The White House Lays an Egg

By Mel Lavine

Special to the Times

I didn’t buy the explanation promoted by the White House and spread last week by the New York Times that vice president Biden “forced” the president to announce that his position  on same-sex marriage had finally “evolved.”

In what the paper described as a “hastily scheduled television interview thrust on the White House” by Biden’s loose tongue on “Meet the Press,”  the president ended  days of “frenzied will-he-or-won’t-he expectations” by “taking a stand” on the issue. No longer can there be any doubt. Obama is four-square for same-sex marriages.

But rather than a spontaneous move by Obama to assert presidential leadership, and excite the young, the gay and  the liberal base, the week played out in the end as political theatre. As Variety might have said, the administration laid an egg.

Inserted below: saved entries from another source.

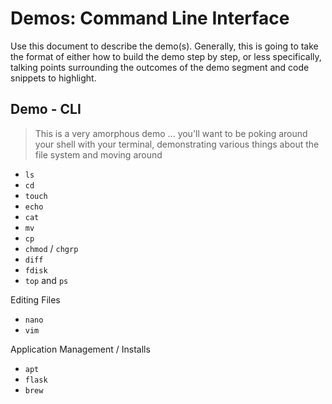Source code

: # Demos: Command Line Interface

Use this document to describe the demo(s). Generally, this is going to take the format of either how to build the demo step by step, or less specifically, talking points surrounding the outcomes of the demo segment and code snippets to highlight.

## Demo - CLI

> This is a very amorphous demo ... you'll want to be poking around your shell with your terminal, demonstrating various things about the file system and moving around

- `ls`
- `cd`
- `touch`
- `echo`
- `cat`
- `mv`
- `cp`
- `chmod` / `chgrp`
- `diff`
- `fdisk`
- `top` and `ps`

Editing Files

- `nano`
- `vim`

Application Management / Installs

- `apt`
- `flask`
- `brew`
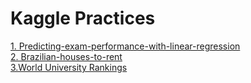 # Kaggle Practices
[1. Predicting-exam-performance-with-linear-regression](https://www.kaggle.com/code/saman1708/predicting-exam-performance-with-linear-regression/notebook)
<br>
[2. Brazilian-houses-to-rent](https://www.kaggle.com/code/saman1708/brazilian-houses-to-rent/notebook)
<br>
[3.World University Rankings ](https://www.kaggle.com/code/saman1708/world-university-rankings/notebook)
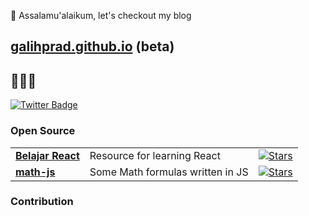 

👋 Assalamu'alaikum, let's checkout my blog
##   [galihprad.github.io](https://galihprad.github.io) (beta)

## 👨🏻‍💻

[![Twitter Badge](https://img.shields.io/badge/-@galihwisnujati-58a6ff?style=flat-square&labelColor=58a6ff&logo=twitter&logoColor=white&link=https://twitter.com/galihwisnujati)](https://twitter.com/galihwisnujati)


### Open Source
<table>
<!--   <thead align="center">
<p><img src="https://github-readme-stats.vercel.app/api?username=galihprad&show_icons=true&theme=gotham&locale=en" alt="galihprad" /></p>
    <tr border: none;>
      <td><b>🎁 Projects</b></td>
      <td><b>⭐ Stars</b></td>
    </tr>
  </thead> -->
  <tbody>
    <tr>
      <td><a href="https://github.com/galihprad/belajar-react"><b>Belajar React</b></a></td>
       <td>Resource for learning React</td>
      <td><a href="https://github.com/galihprad/belajar-react"><img alt="Stars" src="https://img.shields.io/github/stars/galihprad/belajar-react?style=flat&labelColor=343b41"/></a></td>
    </tr>
          <tr>
      <td><a href="https://github.com/galihprad/math-js"><b>math-js</b></a></td>
       <td>Some Math formulas written in JS</td>
      <td><a href="https://github.com/galihprad/math-js"><img alt="Stars" src="https://img.shields.io/github/stars/galihprad/math-js?style=flat&labelColor=343b41"/></a></td>
    </tr>
  </tbody>
</table>

### Contribution


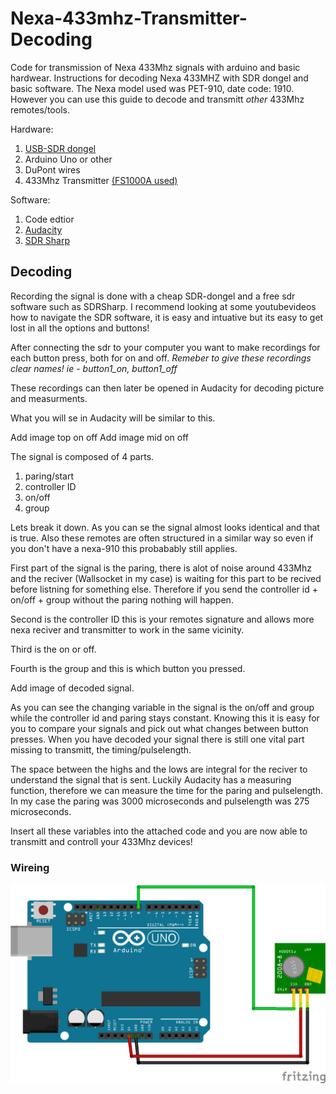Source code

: # Nexa-433mhz-Transmitter-Decoding
Code for transmission of Nexa 433Mhz signals with arduino and basic hardwear. Instructions for decoding Nexa 433MHZ with SDR dongel and basic software. 
The Nexa model used was PET-910, date code: 1910. However you can use this guide to decode and transmitt *other* 433Mhz remotes/tools.

Hardware:
1. [USB-SDR dongel](https://www.aliexpress.com/item/1005003302259707.html?spm=a2g0o.productlist.main.3.3997n3JUn3JUGd&algo_pvid=1b862a87-4f75-4de8-b492-783b76a47d51&algo_exp_id=1b862a87-4f75-4de8-b492-783b76a47d51-1&pdp_npi=4%40dis%21SEK%21176.37%2167.57%21%21%2116.21%216.21%21%40211b600917115310352167016e67ee%2112000025100668860%21sea%21SE%212861552960%21AB&curPageLogUid=JUBpMHMqx3fD&utparam-url=scene%3Asearch%7Cquery_from%3A)
2. Arduino Uno or other
3. DuPont wires
4. 433Mhz Transmitter [(FS1000A used)](https://www.aliexpress.com/w/wholesale-fs1000A.html?spm=a2g0o.productlist.search.0)

Software:
1. Code edtior
2. [Audacity](https://www.audacityteam.org/)
3. [SDR Sharp](https://airspy.com/download/)



## Decoding
Recording the signal is done with a cheap SDR-dongel and a free sdr software such as SDRSharp. I recommend looking at some youtubevideos how to navigate the SDR software, it is easy and intuative but its easy to get lost in all the options and buttons!

After connecting the sdr to your computer you want to make recordings for each button press, both for on and off. *Remeber to give these recordings clear names! ie - button1_on, button1_off* 

These recordings can then later be opened in Audacity for decoding picture and measurments.

What you will se in Audacity will be similar to this.

Add image top on off
Add image mid on off

The signal is composed of 4 parts.
1. paring/start
2. controller ID
3. on/off
4. group

Lets break it down. As you can se the signal almost looks identical and that is true. Also these remotes are often structured in a similar way so even if you don't have a nexa-910 this probabably still applies.

First part of the signal is the paring, there is alot of noise around 433Mhz and the reciver (Wallsocket in my case) is waiting for this part to be recived before listning for something else. Therefore if you send the controller id + on/off + group without the paring nothing will happen.

Second is the controller ID this is your remotes signature and allows more nexa reciver and transmitter to work in the same vicinity.

Third is the on or off.

Fourth is the group and this is which button you pressed.

Add image of decoded signal.

As you can see the changing variable in the signal is the on/off and group while the controller id and paring stays constant. Knowing this it is easy for you to compare your signals and pick out what changes between button presses. When you have decoded your signal there is still one vital part missing to transmitt, the timing/pulselength. 

The space between the highs and the lows are integral for the reciver to understand the signal that is sent. Luckily Audacity has a measuring function, therefore we can measure the time for the paring and pulselength.
In my case the paring was 3000 microseconds and pulselength was 275 microseconds.

Insert all these variables into the attached code and you are now able to transmitt and controll your 433Mhz devices!

### Wireing
![screenshot](docs/images/sketch_arduino_FS1000A.png)
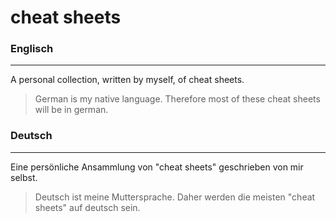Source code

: # cheat sheets

### Englisch

<hr>

A personal collection, written by myself, of cheat sheets.
> German is my native language. Therefore most of these cheat sheets will be in german.

### Deutsch

<hr>

Eine persönliche Ansammlung von "cheat sheets" geschrieben von mir selbst.
> Deutsch ist meine Muttersprache. Daher werden die meisten "cheat sheets" auf deutsch sein.
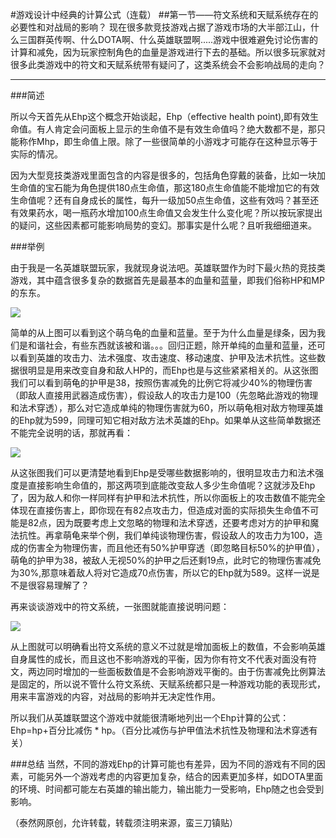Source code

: #游戏设计中经典的计算公式（连载）
##第一节——符文系统和天赋系统存在的必要性和对战局的影响？
现在很多款竞技游戏占据了游戏市场的大半部江山，什么三国群英传啊、什么DOTA啊、什么英雄联盟啊.....游戏中很难避免讨论伤害的计算和减免，因为玩家控制角色的血量是游戏进行下去的基础。所以很多玩家就对很多此类游戏中的符文和天赋系统带有疑问了，这类系统会不会影响战局的走向？
****

###简述

所以今天首先从Ehp这个概念开始谈起，Ehp（effective health point),即有效生命值。有人肯定会问面板上显示的生命值不是有效生命值吗？绝大数都不是，那只能称作Mhp，即生命值上限。除了一些很简单的小游戏才可能存在这种显示等于实际的情况。

因为大型竞技类游戏里面包含的内容是很多的，包括角色穿戴的装备，比如一块加生命值的宝石能为角色提供180点生命值，那这180点生命值能不能增加它的有效生命值呢？还有自身成长的属性，每升一级加50点生命值，这些有效吗？甚至还有效果药水，喝一瓶药水增加100点生命值又会发生什么变化呢？所以按玩家提出的疑问，这些因素都可能影响局势的变幻。那事实是什么呢？且听我细细道来。

###举例

由于我是一名英雄联盟玩家，我就现身说法吧。英雄联盟作为时下最火热的竞技类游戏，其中蕴含很多复杂的数据首先是最基本的血量和蓝量，即我们俗称HP和MP的东东。

![](http://b174.photo.store.qq.com/psb?/V1000cAq0rKbWf/beHFyyy99gM09n*M2F3MlMzkmS*2dBV7GsC7Oc9GKVA!/b/dIBbuWdsHAAA&bo=kgOAAgAAAAADADY!&rf=viewer_4)

简单的从上图可以看到这个萌乌龟的血量和蓝量。至于为什么血量是绿条，因为我们是和谐社会，有些东西就该被和谐。。。回归正题，除开单纯的血量和蓝量，还可以看到英雄的攻击力、法术强度、攻击速度、移动速度、护甲及法术抗性。这些数据很明显是用来改变自身和敌人HP的，而Ehp也是与这些紧紧相关的。从这张图我们可以看到萌龟的护甲是38，按照伤害减免的比例它将减少40%的物理伤害（即敌人直接用武器造成伤害），假设敌人的攻击力是100（先忽略此游戏的物理和法术穿透），那么对它造成单纯的物理伤害就为60，所以萌龟相对敌方物理英雄的Ehp就为599，同理可知它相对敌方法术英雄的Ehp。如果单从这些简单数据还不能完全说明的话，那就再看：


![](http://b175.photo.store.qq.com/psb?/V1000cAq0rKbWf/sSzehVq8eImooR*mi45X2BPxI*RfaMgwvdQHoFIgd0I!/b/dNEuWGgiGgAA&bo=kgOAAgAAAAADADY!&rf=viewer_4)


从这张图我们可以更清楚地看到Ehp是受哪些数据影响的，很明显攻击力和法术强度是直接影响生命值的，那这两项到底能改变敌人多少生命值呢？这就涉及Ehp了，因为敌人和你一样同样有护甲和法术抗性，所以你面板上的攻击数值不能完全体现在直接伤害上，即你现在有82点攻击力，但造成对面的实际损失生命值不可能是82点，因为既要考虑上文忽略的物理和法术穿透，还要考虑对方的护甲和魔法抗性。再拿萌龟来举个例，我们单纯谈物理伤害，假设敌人的攻击力为100，造成的伤害全为物理伤害，而且他还有50%护甲穿透（即忽略目标50%的护甲值），萌龟的护甲为38，被敌人无视50%的护甲之后还剩19点，此时它的物理伤害减免为30%,那意味着敌人将对它造成70点伤害，所以它的Ehp就为589。这样一说是不是很容易理解了？

再来谈谈游戏中的符文系统，一张图就能直接说明问题：

![](http://a1.qpic.cn/psb?/V1000cAq0rKbWf/UNdQkRUZkaQY0u9eL8e19b.jjl9DkqtlH93wKFLJpIg!/b/dH.EwmdpHAAA&bo=AASAAgAAAAADAKM!&rf=viewer_4)


从上图就可以明确看出符文系统的意义不过就是增加面板上的数值，不会影响英雄自身属性的成长，而且这也不影响游戏的平衡，因为你有符文不代表对面没有符文，两边同时增加的一些面板数值是不会影响游戏平衡的。由于伤害减免比例算法是固定的，所以说不管什么符文系统、天赋系统都只是一种游戏功能的表现形式，用来丰富游戏的内容，对战局的影响并无决定性作用。

所以我们从英雄联盟这个游戏中就能很清晰地列出一个Ehp计算的公式：Ehp=hp+百分比减伤 * hp。（百分比减伤与护甲值法术抗性及物理和法术穿透有关）

###总结
当然，不同的游戏Ehp的计算可能也有差异，因为不同的游戏有不同的因素，可能另外一个游戏考虑的内容更加复杂，结合的因素更加多样，如DOTA里面的环境、时间都可能左右英雄的输出能力，输出能力一受影响，Ehp随之也会受到影响。


（泰然网原创，允许转载，转载须注明来源，蛮三刀镇贴）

It was improbable theatre casting this president and this vice president  at odds over gay unions this close to a national election.

So how did the show play? A New York Times and CBS News poll published Tuesday found voters “dubious of Obama’s step on gay marriage.” Voters rejected the view that the president was motivated by principle, not politics, when he declared his support for same-sex marriage. A wide margin – 67 percent of those surveyed – believed Obama made the move “mostly for political reasons.” Twenty-four percent said he made it because “he thinks it is right.” Independents said it was politics. Nearly half of Democrats thought the same.

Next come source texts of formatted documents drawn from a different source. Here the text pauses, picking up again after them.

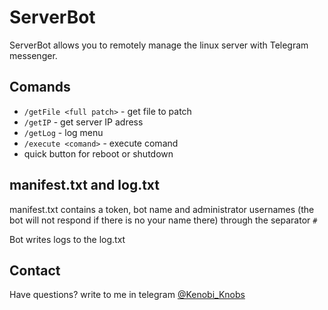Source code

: # ServerBot

ServerBot allows you to remotely manage the linux server with Telegram messenger.

## Comands

* `/getFile <full patch>` - get file to patch
* `/getIP` - get server IP adress
* `/getLog` - log menu
* `/execute <comand>` - execute comand
* quick button for reboot or shutdown
  
## manifest.txt and log.txt

manifest.txt contains a token, bot name and administrator usernames (the bot will not respond if there is no your name there) through the separator `#`

Bot writes logs to the log.txt

## Contact

Have questions? write to me in telegram [@Kenobi_Knobs](https://t.me/Kenobi_Knobs)
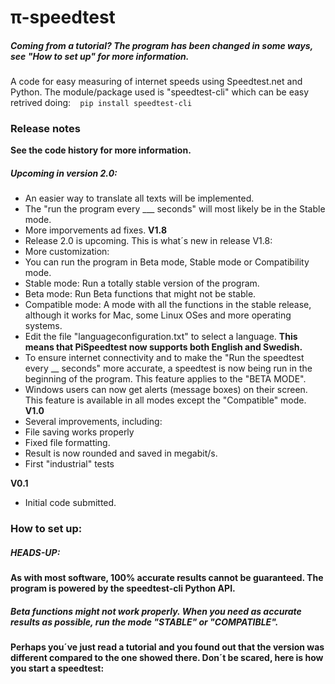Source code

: # π-speedtest
##### Coming from a tutorial? The program has been changed in some ways, see "How to set up" for more information.
A code for easy measuring of internet speeds using Speedtest.net and Python. The module/package used is "speedtest-cli" which can be easy retrived doing:
` ` `
pip install speedtest-cli
 ` ` `
 

### Release notes
**See the code history for more information.**
##### Upcoming in version 2.0:

- An easier way to translate all texts will be implemented.
- The "run the program every ___ seconds" will most likely be in the Stable mode.
- More imporvements ad fixes.
**V1.8**
- Release 2.0 is upcoming. This is what´s new in release V1.8:
- More customization:
 - You can run the program in Beta mode, Stable mode or Compatibility mode.
  - Stable mode: Run a totally stable version of the program.
  - Beta mode: Run Beta functions that might not be stable.
  - Compatible mode: A mode with all the functions in the stable release, although it works for Mac, some Linux OSes and more operating  systems.
 - Edit the file "languageconfiguration.txt" to select a language. **This means that PiSpeedtest now supports both English and Swedish.**
 - To ensure internet connectivity and to make the "Run the speedtest every __ seconds" more accurate, a speedtest is now being run in the beginning of the program. This feature applies to the "BETA MODE".
 - Windows users can now get alerts (message boxes) on their screen. This feature is available in all modes except the "Compatible" mode.
**V1.0**
- Several improvements, including:
 - File saving works properly
 - Fixed file formatting.
 - Result is now rounded and saved in megabit/s.
- First "industrial" tests


**V0.1**
- Initial code submitted.

### How to set up:
##### HEADS-UP:
**As with most software, 100% accurate results cannot be guaranteed. The program is powered by the speedtest-cli Python API.**
##### Beta functions might not work properly. When you need as accurate results as possible, run the mode "STABLE" or "COMPATIBLE".

**Perhaps you´ve just read a tutorial and you found out that the version was different compared to the one showed there. Don´t be scared, here is how you start a speedtest:**

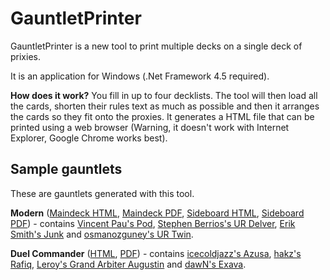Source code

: # GauntletPrinter

GauntletPrinter is a new tool to print multiple decks on a single deck of prixies.

It is an application for Windows (.Net Framework 4.5 required).

**How does it work?** You fill in up to four decklists. The tool will then load all the cards, shorten their rules text as much as possible and then it arranges the cards so they fit onto the proxies. It generates a HTML file that can be printed using a web browser (Warning, it doesn't work with Internet Explorer, Google Chrome works best).

Sample gauntlets
---------------------------
These are gauntlets generated with this tool.

**Modern** ([Maindeck HTML](http://puu.sh/ev6wB/4d4807ad6c.html), [Maindeck PDF](http://puu.sh/ev6K9/a091052d3d.pdf), [Sideboard HTML](http://puu.sh/ev7rr/cc15abe19b.html), [Sideboard PDF](http://puu.sh/ev7pT/eb2baaecbd.pdf)) - contains [Vincent Pau's Pod](http://www.mtggoldfish.com/deck/258973), [Stephen Berrios's UR Delver](http://www.mtggoldfish.com/deck/258717), [Erik Smith's Junk](http://www.mtggoldfish.com/deck/258960) and [osmanozguney's UR Twin](http://www.mtggoldfish.com/deck/258740).

**Duel Commander** ([HTML](http://puu.sh/ev68N/0f68c63fea.html), [PDF](http://puu.sh/ev5zV/bcd1e22dbd.pdf)) - contains [icecoldjazz's Azusa](http://www.mtgsalvation.com/forums/the-game/commander-edh/forum-1-vs-1-commander-decklists/564451-azusa-lost-but-seeking-aka-ramp-dec), [hakz's Rafiq](http://forums.mtgsalvation.com/showthread.php?t=392838), [Leroy's Grand Arbiter Augustin](http://forums.mtgsalvation.com/showthread.php?t=497498) and [dawN's Exava](http://forums.mtgsalvation.com/showthread.php?t=341982).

“If Biden hadn’t said something, I don’t think he (the president) would have said anything, either,” remarked an independent. Another independent believed the president decided more Americans approve of same-sex marriage. “In other words, say what the majority of people want to hear,” she said.

Same-sex marriage was not a big issue with most voters (only 7 percent said it was most important to them) while the economy and jobs were most important to the majority (62 percent). However, the sampling kindled anxiety in the White House. Voters were skeptical of the reported sequence of events leading to the president’s announcement. More calculated than principled was not an image any administration would wish to take into an election.

A month ago a Times/CBS News survey showed Obama and Mitt Romney tied at 46 percent each. The latest poll gave the lead to Romney, 46  to the president’s 43. The presumptive Republican nominee was yesterday’s moderate, today’s radical conservative and tomorrow’s who-knows-what?

Politics, it’s scary.

Mel Lavine was a television producer for many years with NBC News and CBS News in New York. Contact him at his e-mail address: This e-mail address is being protected from spambots. You need JavaScript enabled to view it .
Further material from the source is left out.